One of the big culprits for PCB contamination is old caulking that can get dry and brittle. If you’ve seen old window caulking that looks dusty, and if the building was built or renovated during those 30 years that PCBs were being used, it’s very likely that that dust is “not” something you want your tenants or children to breath.
If you have confirmed the presence of PCBs in your building, there are things you can do to minimize exposure.
The EPA recommends that you limit any direct contact with contaminated caulking. And because old caulking can deteriorate more easily into dust, you should dust often.
But it says don’t sweep, use a wet mop or damp cloth.

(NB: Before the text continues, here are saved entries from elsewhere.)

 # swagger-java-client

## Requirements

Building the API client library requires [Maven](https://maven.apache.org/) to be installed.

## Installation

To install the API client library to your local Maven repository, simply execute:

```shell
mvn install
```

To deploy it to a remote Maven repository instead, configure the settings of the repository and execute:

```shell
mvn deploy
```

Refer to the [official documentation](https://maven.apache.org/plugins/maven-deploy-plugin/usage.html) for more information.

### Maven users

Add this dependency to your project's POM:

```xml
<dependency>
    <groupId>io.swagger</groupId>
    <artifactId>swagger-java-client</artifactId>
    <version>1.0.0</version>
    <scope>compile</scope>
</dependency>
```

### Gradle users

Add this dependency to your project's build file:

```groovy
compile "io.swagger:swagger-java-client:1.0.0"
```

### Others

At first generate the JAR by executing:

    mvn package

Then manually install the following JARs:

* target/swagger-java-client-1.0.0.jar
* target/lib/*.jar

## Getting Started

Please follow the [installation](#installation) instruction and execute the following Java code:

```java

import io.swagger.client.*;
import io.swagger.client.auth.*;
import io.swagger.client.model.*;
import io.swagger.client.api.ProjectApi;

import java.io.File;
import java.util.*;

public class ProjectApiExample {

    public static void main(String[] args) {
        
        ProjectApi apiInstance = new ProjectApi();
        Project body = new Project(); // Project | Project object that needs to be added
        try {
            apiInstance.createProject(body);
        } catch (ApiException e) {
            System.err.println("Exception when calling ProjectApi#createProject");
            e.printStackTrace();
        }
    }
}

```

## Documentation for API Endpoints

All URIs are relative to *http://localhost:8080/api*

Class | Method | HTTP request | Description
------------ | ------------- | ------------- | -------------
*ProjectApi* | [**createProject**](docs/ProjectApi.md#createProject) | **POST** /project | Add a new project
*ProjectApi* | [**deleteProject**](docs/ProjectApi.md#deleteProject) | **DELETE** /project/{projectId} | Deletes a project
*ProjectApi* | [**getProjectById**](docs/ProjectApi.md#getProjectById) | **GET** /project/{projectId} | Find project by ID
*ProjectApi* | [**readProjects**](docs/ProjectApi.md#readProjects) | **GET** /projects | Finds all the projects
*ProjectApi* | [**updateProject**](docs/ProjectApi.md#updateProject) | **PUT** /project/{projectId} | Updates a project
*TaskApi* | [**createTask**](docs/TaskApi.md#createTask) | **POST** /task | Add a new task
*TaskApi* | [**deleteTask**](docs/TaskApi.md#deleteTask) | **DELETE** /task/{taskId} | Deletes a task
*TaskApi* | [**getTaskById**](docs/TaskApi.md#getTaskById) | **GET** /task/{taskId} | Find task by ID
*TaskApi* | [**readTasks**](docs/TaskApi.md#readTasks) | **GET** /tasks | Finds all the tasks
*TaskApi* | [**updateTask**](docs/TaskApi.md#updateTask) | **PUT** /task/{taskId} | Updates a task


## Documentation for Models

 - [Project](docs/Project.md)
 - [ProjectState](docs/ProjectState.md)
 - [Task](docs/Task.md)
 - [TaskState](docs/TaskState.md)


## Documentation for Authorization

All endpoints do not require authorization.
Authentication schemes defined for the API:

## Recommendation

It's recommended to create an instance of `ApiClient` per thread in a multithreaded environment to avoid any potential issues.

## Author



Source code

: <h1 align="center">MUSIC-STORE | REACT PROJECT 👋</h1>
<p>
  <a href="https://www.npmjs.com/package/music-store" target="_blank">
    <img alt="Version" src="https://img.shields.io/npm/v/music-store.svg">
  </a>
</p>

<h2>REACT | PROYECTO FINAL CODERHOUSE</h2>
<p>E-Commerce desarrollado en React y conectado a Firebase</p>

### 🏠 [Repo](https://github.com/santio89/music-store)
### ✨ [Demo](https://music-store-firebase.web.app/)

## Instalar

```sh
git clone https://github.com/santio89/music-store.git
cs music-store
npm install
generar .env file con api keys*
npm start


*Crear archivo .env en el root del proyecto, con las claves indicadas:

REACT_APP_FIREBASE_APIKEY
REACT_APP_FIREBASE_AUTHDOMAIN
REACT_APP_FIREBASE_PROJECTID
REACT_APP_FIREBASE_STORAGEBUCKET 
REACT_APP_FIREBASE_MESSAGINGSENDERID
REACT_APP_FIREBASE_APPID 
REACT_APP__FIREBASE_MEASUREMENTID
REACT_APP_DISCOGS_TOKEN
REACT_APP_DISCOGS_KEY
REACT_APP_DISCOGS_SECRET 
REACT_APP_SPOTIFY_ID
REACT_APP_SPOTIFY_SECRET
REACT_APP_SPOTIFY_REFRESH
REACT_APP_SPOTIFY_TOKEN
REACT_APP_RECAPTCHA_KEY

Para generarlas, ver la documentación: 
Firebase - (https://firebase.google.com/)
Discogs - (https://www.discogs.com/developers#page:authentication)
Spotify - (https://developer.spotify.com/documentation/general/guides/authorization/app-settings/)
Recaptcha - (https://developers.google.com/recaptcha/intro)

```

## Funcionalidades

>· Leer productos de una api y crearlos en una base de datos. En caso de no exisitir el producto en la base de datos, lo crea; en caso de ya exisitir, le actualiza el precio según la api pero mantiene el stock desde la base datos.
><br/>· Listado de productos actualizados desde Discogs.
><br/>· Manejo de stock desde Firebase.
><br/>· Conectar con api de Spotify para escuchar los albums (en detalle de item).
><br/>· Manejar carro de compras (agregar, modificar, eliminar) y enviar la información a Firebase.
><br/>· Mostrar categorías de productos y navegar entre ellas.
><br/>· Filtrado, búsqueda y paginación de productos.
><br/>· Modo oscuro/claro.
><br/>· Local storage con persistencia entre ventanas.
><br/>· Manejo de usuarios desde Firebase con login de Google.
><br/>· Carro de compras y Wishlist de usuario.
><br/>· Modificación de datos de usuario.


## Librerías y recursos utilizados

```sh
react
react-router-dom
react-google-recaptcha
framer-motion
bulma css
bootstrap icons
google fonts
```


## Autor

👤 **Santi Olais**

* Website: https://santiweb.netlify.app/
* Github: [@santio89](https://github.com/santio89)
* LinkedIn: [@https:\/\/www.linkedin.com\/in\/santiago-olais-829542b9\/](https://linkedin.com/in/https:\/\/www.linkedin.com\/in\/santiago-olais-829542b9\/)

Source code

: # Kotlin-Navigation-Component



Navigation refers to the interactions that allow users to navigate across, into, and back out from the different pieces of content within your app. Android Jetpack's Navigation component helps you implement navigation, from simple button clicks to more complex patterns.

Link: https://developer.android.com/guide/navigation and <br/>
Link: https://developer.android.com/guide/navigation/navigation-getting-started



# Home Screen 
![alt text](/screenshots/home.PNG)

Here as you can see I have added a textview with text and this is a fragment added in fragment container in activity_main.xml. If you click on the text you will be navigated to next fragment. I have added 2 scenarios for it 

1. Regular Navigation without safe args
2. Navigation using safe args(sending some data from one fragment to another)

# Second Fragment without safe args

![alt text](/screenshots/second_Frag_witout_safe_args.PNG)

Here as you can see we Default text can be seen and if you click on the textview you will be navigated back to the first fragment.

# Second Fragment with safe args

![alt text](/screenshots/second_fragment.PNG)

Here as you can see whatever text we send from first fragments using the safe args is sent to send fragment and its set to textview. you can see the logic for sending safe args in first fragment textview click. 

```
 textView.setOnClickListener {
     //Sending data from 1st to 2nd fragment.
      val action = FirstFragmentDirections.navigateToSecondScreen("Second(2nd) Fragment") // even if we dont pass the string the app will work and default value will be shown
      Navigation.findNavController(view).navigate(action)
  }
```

And remember to keep ventilation system air ducts clean. If you vacuum, use a machine with a high efficiency particulate air filter. You can also increase air circulation by opening windows or installing exhaust fans.
Removing this material entirely might be a better solution than trying to keep your environment free of toxic dust, but it could also be costly. And, it may not solve your problem without more extensive renovation.
These chemicals may seep into surrounding materials. So, removal of caulking may still leave dangerous PCBs behind in wooden window and door frames, brick, masonry, stucco, and other materials. You can also look for PCBs in material used to seal expansion joints and ceiling tiles. If you do choose to remove the caulking, be sure to protect yourself from any PCB exposure during the removal process.
The EPA also recommends the removal of any older fluorescent light fixtures as soon as possible. It says if ballasts are not leaking, the fixtures can be removed and disposed of with no special handling. If they are leaking, the light fixtures need to be treated as hazardous waste. The agency says it’s best not to wait because the sudden rupture of a ballast could pose a significant hazard to occupants of the building.
Caulking and fluorescent light ballasts are considered the primary sources of PCBs in older buildings and schools.
If you have concerns about PCB contamination, you can easily get a blood test.
This is an issue we’ll be hearing more about. It’s one that parents may want to check into as they enroll their kids into different schools and one that building owners may also want to investigate for health reasons, and to avoid any potential future lawsuits.